======== Input data ========

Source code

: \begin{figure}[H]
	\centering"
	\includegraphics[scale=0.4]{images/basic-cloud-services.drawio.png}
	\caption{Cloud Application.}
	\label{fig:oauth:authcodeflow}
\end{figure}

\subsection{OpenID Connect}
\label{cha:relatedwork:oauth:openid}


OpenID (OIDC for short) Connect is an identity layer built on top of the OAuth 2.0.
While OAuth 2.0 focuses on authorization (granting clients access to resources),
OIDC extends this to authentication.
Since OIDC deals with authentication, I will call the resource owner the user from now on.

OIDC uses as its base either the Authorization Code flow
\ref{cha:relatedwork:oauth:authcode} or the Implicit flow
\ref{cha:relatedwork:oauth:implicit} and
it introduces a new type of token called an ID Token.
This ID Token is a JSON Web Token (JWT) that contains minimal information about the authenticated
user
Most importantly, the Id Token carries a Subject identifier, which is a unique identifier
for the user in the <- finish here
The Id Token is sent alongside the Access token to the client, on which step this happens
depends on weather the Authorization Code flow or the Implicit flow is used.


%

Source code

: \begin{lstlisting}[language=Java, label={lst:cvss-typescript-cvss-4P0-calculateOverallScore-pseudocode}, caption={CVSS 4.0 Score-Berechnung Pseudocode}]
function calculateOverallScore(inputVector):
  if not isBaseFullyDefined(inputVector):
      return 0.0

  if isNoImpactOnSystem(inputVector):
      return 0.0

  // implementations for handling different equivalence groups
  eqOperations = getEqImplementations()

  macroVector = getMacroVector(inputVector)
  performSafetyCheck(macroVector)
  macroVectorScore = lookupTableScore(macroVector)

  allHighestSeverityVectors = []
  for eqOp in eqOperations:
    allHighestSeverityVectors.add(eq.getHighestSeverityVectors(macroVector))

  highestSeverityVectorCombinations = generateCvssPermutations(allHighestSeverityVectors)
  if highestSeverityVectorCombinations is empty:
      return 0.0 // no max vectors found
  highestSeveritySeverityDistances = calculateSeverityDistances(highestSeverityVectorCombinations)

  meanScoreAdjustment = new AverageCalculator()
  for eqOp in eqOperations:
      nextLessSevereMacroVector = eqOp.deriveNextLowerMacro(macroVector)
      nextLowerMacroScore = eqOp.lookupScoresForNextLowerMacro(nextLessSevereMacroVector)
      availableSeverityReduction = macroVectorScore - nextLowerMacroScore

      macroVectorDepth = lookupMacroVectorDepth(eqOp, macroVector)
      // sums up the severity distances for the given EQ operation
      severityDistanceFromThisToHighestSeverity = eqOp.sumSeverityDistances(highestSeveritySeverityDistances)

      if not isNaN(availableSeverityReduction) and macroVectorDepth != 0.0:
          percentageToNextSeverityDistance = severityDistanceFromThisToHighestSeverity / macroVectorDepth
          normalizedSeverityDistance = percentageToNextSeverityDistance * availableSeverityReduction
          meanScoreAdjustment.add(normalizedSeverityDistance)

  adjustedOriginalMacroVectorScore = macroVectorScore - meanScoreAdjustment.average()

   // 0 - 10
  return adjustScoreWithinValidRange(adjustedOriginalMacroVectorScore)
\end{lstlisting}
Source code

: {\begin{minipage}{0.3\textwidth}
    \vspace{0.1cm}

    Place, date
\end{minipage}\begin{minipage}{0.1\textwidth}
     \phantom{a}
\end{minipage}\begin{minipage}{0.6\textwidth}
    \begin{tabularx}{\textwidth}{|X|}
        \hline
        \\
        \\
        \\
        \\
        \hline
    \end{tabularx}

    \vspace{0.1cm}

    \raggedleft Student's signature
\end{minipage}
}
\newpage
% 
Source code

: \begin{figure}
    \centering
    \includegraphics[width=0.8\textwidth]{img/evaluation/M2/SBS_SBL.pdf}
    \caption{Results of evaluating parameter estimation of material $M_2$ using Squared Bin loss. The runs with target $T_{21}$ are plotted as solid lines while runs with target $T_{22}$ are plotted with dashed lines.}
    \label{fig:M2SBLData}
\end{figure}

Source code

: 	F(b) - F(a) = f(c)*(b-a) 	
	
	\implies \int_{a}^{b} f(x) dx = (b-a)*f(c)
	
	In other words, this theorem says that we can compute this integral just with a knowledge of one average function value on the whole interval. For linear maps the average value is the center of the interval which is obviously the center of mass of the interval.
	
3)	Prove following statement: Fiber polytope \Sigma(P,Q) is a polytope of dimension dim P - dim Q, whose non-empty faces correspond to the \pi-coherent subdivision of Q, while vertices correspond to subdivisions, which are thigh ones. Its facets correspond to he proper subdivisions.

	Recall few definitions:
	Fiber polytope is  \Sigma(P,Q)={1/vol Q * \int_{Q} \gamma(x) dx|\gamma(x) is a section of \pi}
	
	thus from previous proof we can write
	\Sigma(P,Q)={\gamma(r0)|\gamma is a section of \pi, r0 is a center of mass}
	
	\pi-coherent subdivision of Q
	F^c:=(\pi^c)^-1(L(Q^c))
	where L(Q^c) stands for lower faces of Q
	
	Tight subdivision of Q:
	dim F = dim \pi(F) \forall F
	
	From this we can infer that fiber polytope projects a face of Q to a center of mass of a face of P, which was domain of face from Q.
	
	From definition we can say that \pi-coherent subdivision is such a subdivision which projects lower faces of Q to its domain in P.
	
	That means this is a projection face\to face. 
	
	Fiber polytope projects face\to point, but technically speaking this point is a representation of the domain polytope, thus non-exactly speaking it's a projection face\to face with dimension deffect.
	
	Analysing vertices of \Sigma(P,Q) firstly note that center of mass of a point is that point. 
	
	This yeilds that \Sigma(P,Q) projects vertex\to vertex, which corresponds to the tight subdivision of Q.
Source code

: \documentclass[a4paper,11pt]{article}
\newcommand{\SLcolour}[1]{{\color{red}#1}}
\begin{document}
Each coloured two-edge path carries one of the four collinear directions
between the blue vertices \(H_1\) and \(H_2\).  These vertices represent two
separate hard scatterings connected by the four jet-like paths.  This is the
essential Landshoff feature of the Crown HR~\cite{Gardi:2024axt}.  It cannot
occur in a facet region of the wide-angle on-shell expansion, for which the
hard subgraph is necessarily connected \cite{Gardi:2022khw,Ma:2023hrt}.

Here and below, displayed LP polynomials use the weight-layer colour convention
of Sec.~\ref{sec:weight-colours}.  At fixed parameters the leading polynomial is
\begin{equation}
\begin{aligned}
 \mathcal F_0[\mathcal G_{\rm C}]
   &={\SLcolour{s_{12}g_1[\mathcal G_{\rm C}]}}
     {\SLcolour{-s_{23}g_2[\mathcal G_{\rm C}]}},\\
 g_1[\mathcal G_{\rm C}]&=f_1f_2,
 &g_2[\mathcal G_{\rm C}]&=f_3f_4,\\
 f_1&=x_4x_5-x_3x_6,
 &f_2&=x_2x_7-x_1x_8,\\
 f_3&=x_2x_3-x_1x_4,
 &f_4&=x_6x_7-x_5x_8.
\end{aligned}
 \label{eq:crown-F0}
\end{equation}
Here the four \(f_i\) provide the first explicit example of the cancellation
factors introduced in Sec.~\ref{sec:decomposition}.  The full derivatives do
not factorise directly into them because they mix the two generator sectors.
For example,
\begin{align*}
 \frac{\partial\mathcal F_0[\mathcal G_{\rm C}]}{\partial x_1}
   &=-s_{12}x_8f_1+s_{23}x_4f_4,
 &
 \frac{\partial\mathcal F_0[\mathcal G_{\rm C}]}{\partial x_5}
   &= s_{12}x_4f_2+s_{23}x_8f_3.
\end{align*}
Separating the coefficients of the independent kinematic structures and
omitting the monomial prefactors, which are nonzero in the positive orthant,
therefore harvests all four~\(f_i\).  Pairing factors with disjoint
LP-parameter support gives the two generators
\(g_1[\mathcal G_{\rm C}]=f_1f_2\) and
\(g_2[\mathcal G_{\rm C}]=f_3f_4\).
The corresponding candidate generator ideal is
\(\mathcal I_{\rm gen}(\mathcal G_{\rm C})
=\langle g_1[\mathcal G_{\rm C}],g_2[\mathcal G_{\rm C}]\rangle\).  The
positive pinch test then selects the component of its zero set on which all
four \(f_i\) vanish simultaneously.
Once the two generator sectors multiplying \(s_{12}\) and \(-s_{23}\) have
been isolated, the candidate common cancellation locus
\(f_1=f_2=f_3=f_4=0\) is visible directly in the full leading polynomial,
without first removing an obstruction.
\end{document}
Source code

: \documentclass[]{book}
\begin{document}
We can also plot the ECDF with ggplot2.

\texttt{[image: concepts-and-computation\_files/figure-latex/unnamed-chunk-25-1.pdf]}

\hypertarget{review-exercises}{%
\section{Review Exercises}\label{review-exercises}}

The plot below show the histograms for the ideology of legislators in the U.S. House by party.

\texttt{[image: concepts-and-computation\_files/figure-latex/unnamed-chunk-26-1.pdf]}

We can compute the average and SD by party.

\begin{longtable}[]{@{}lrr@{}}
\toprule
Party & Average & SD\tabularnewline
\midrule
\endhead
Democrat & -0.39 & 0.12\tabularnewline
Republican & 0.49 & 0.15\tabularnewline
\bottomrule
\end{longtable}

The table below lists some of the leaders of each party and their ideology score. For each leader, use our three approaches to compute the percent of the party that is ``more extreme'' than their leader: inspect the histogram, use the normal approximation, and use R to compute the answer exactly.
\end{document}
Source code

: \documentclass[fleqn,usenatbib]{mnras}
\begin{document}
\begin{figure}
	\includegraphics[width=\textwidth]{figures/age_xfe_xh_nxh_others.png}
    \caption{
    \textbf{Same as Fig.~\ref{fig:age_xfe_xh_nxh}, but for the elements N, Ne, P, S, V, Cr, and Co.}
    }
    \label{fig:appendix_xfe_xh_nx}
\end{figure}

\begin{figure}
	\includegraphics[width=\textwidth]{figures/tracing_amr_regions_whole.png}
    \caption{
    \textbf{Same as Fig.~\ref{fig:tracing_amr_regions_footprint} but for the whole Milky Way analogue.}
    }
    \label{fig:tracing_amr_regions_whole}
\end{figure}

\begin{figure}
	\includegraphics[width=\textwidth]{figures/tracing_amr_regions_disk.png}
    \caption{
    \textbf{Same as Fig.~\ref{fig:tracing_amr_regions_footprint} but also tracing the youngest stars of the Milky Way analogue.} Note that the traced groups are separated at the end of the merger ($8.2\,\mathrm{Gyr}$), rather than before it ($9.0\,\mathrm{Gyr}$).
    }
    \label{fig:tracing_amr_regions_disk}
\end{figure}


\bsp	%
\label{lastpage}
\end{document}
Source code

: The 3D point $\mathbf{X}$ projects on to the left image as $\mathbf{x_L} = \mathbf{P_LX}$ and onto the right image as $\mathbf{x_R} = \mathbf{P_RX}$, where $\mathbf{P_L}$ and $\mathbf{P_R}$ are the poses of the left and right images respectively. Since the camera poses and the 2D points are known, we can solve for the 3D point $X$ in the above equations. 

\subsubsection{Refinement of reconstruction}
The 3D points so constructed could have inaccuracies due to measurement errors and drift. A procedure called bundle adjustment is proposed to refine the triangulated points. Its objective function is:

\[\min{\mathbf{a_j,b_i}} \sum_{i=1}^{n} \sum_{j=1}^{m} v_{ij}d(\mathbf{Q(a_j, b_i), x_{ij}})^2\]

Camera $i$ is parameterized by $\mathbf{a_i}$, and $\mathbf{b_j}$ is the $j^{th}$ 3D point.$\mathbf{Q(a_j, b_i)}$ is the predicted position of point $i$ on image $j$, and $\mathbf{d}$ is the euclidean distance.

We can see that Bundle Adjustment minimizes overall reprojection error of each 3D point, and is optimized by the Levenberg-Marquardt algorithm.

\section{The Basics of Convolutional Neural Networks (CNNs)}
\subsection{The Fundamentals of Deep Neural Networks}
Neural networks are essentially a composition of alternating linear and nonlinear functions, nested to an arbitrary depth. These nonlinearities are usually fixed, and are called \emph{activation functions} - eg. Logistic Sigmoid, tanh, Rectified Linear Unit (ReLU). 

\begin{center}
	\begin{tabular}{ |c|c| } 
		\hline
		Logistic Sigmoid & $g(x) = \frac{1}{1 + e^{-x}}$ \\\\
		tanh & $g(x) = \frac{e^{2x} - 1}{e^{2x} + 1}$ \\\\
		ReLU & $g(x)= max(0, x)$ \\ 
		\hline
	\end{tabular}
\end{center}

========

• About this exercise
In the records above, the line with "From definition we" marks the start and the line with "hard subgraph is" marks the end; copy that stretch exactly, both lines included, and nothing else.

• Task solution
	From definition we can say that \pi-coherent subdivision is such a subdivision which projects lower faces of Q to its domain in P.
	
	That means this is a projection face\to face. 
	
	Fiber polytope projects face\to point, but technically speaking this point is a representation of the domain polytope, thus non-exactly speaking it's a projection face\to face with dimension deffect.
	
	Analysing vertices of \Sigma(P,Q) firstly note that center of mass of a point is that point. 
	
	This yeilds that \Sigma(P,Q) projects vertex\to vertex, which corresponds to the tight subdivision of Q.
Source code

: \documentclass[a4paper,11pt]{article}
\newcommand{\SLcolour}[1]{{\color{red}#1}}
\begin{document}
Each coloured two-edge path carries one of the four collinear directions
between the blue vertices \(H_1\) and \(H_2\).  These vertices represent two
separate hard scatterings connected by the four jet-like paths.  This is the
essential Landshoff feature of the Crown HR~\cite{Gardi:2024axt}.  It cannot
occur in a facet region of the wide-angle on-shell expansion, for which the
hard subgraph is necessarily connected \cite{Gardi:2022khw,Ma:2023hrt}.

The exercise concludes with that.